▶ [About this task] Could you find each line of the data below that contains the word "applications" and copy those lines?

Records to use below:

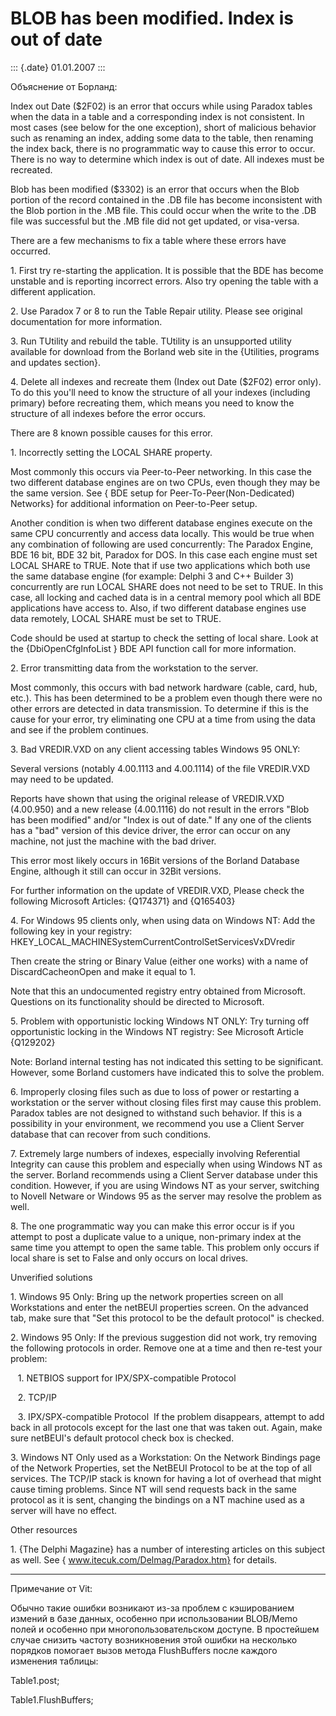 BLOB has been modified. Index is out of date
============================================

::: {.date}
01.01.2007
:::

Объяснение от Борланд:

Index out Date (\$2F02) is an error that occurs while using Paradox
tables when the data in a table and a corresponding index is not
consistent. In most cases (see below for the one exception), short of
malicious behavior such as renaming an index, adding some data to the
table, then renaming the index back, there is no programmatic way to
cause this error to occur. There is no way to determine which index is
out of date. All indexes must be recreated.

Blob has been modified (\$3302) is an error that occurs when the Blob
portion of the record contained in the .DB file has become inconsistent
with the Blob portion in the .MB file. This could occur when the write
to the .DB file was successful but the .MB file did not get updated, or
visa-versa.

There are a few mechanisms to fix a table where these errors have
occurred. 

1\. First try re-starting the application. It is possible that the BDE
has become unstable and is reporting incorrect errors. Also try opening
the table with a different application.

2\. Use Paradox 7 or 8 to run the Table Repair utility. Please see
original documentation for more information.

3\. Run TUtility and rebuild the table. TUtility is an unsupported
utility available for download from the Borland web site in the
{Utilities, programs and updates section}.

4\. Delete all indexes and recreate them (Index out Date (\$2F02) error
only). To do this you\'ll need to know the structure of all your indexes
(including primary) before recreating them, which means you need to know
the structure of all indexes before the error occurs.

There are 8 known possible causes for this error.

1\. Incorrectly setting the LOCAL SHARE property.

Most commonly this occurs via Peer-to-Peer networking. In this case the
two different database engines are on two CPUs, even though they may be
the same version. See { BDE setup for Peer-To-Peer(Non-Dedicated)
Networks} for additional information on Peer-to-Peer setup.

Another condition is when two different database engines execute on the
same CPU concurrently and access data locally. This would be true when
any combination of following are used concurrently: The Paradox Engine,
BDE 16 bit, BDE 32 bit, Paradox for DOS. In this case each engine must
set LOCAL SHARE to TRUE. Note that if use two applications which both
use the same database engine (for example: Delphi 3 and C++ Builder 3)
concurrently are run LOCAL SHARE does not need to be set to TRUE. In
this case, all locking and cached data is in a central memory pool which
all BDE applications have access to. Also, if two different database
engines use data remotely, LOCAL SHARE must be set to TRUE.

Code should be used at startup to check the setting of local share. Look
at the {DbiOpenCfgInfoList } BDE API function call for more information.

2\. Error transmitting data from the workstation to the server.

Most commonly, this occurs with bad network hardware (cable, card, hub,
etc.). This has been determined to be a problem even though there were
no other errors are detected in data transmission. To determine if this
is the cause for your error, try eliminating one CPU at a time from
using the data and see if the problem continues.

3\. Bad VREDIR.VXD on any client accessing tables Windows 95 ONLY:

Several versions (notably 4.00.1113 and 4.00.1114) of the file
VREDIR.VXD may need to be updated.

Reports have shown that using the original release of VREDIR.VXD
(4.00.950) and a new release (4.00.1116) do not result in the errors
\"Blob has been modified\" and/or \"Index is out of date.\" If any one
of the clients has a \"bad\" version of this device driver, the error
can occur on any machine, not just the machine with the bad driver.

This error most likely occurs in 16Bit versions of the Borland Database
Engine, although it still can occur in 32Bit versions.

For further information on the update of VREDIR.VXD, Please check the
following Microsoft Articles: {Q174371} and {Q165403}

4\. For Windows 95 clients only, when using data on Windows NT: Add the
following key in your registry:
HKEY\_LOCAL\_MACHINESystemCurrentControlSetServicesVxDVredir

Then create the string or Binary Value (either one works) with a name of
DiscardCacheonOpen and make it equal to 1.

Note that this an undocumented registry entry obtained from Microsoft.
Questions on its functionality should be directed to Microsoft.

5\. Problem with opportunistic locking Windows NT ONLY: Try turning off
opportunistic locking in the Windows NT registry: See Microsoft Article
{Q129202}

Note: Borland internal testing has not indicated this setting to be
significant. However, some Borland customers have indicated this to
solve the problem.

6\. Improperly closing files such as due to loss of power or restarting a
workstation or the server without closing files first may cause this
problem. Paradox tables are not designed to withstand such behavior. If
this is a possibility in your environment, we recommend you use a Client
Server database that can recover from such conditions.

7\. Extremely large numbers of indexes, especially involving Referential
Integrity can cause this problem and especially when using Windows NT as
the server. Borland recommends using a Client Server database under this
condition. However, if you are using Windows NT as your server,
switching to Novell Netware or Windows 95 as the server may resolve the
problem as well.

8\. The one programmatic way you can make this error occur is if you
attempt to post a duplicate value to a unique, non-primary index at the
same time you attempt to open the same table. This problem only occurs
if local share is set to False and only occurs on local drives.

Unverified solutions

1\. Windows 95 Only: Bring up the network properties screen on all
Workstations and enter the netBEUI properties screen. On the advanced
tab, make sure that \"Set this protocol to be the default protocol\" is
checked.

2\. Windows 95 Only: If the previous suggestion did not work, try
removing the following protocols in order. Remove one at a time and then
re-test your problem: 

   1. NETBIOS support for IPX/SPX-compatible Protocol

   2. TCP/IP

   3. IPX/SPX-compatible Protocol  If the problem disappears, attempt to
add back in all protocols except for the last one that was taken out.
Again, make sure netBEUI\'s default protocol check box is checked.

3\. Windows NT Only used as a Workstation: On the Network Bindings page
of the Network Properties, set the NetBEUI Protocol to be at the top of
all services. The TCP/IP stack is known for having a lot of overhead
that might cause timing problems. Since NT will send requests back in
the same protocol as it is sent, changing the bindings on a NT machine
used as a server will have no effect.

Other resources

1\. {The Delphi Magazine} has a number of interesting articles on this
subject as well. See { www.itecuk.com/Delmag/Paradox.htm} for details. 

------------------------------------------------------------------------

Примечание от Vit:

Обычно такие ошибки возникают из-за проблем с кэшированием измений в
базе данных, особенно при использовании BLOB/Memo полей и особенно при
многопользовательском доступе. В простейшем случае снизить частоту
возникновения этой ошибки на несколько порядков помогает вызов метода
FlushBuffers после каждого изменения таблицы:

Table1.post;

Table1.FlushBuffers;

End of Records to use.

▶ [Output of the exercise]
set LOCAL SHARE to TRUE. Note that if use two applications which both
all BDE applications have access to. Also, if two different database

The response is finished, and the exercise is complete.